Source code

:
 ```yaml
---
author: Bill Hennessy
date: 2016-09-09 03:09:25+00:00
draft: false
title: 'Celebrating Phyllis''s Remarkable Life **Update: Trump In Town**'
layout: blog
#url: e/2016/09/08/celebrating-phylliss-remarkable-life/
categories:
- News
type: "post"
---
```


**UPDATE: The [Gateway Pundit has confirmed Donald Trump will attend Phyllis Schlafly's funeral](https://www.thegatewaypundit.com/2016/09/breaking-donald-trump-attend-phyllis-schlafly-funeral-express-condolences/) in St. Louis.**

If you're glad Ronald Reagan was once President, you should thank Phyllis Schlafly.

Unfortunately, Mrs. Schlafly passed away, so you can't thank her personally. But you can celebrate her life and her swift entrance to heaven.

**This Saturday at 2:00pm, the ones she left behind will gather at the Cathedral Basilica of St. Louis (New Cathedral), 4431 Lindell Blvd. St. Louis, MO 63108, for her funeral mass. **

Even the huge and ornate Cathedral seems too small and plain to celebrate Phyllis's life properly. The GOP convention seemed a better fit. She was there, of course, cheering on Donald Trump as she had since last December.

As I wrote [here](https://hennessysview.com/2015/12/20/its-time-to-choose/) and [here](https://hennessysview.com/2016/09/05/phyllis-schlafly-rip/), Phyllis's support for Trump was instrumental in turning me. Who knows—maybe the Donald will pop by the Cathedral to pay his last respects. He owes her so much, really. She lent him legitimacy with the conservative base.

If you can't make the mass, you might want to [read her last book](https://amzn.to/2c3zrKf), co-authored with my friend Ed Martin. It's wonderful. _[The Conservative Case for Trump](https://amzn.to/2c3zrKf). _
━━━━━━━━━━━━━━━━
[EXERCISE GOAL]
An exact copy of the lines from the one with "the conservative base." to the final line of the entries is all that the answer should hold.

[WRITTEN SOLUTION]
As I wrote [here](https://hennessysview.com/2015/12/20/its-time-to-choose/) and [here](https://hennessysview.com/2016/09/05/phyllis-schlafly-rip/), Phyllis's support for Trump was instrumental in turning me. Who knows—maybe the Donald will pop by the Cathedral to pay his last respects. He owes her so much, really. She lent him legitimacy with the conservative base.

If you can't make the mass, you might want to [read her last book](https://amzn.to/2c3zrKf), co-authored with my friend Ed Martin. It's wonderful. _[The Conservative Case for Trump](https://amzn.to/2c3zrKf). _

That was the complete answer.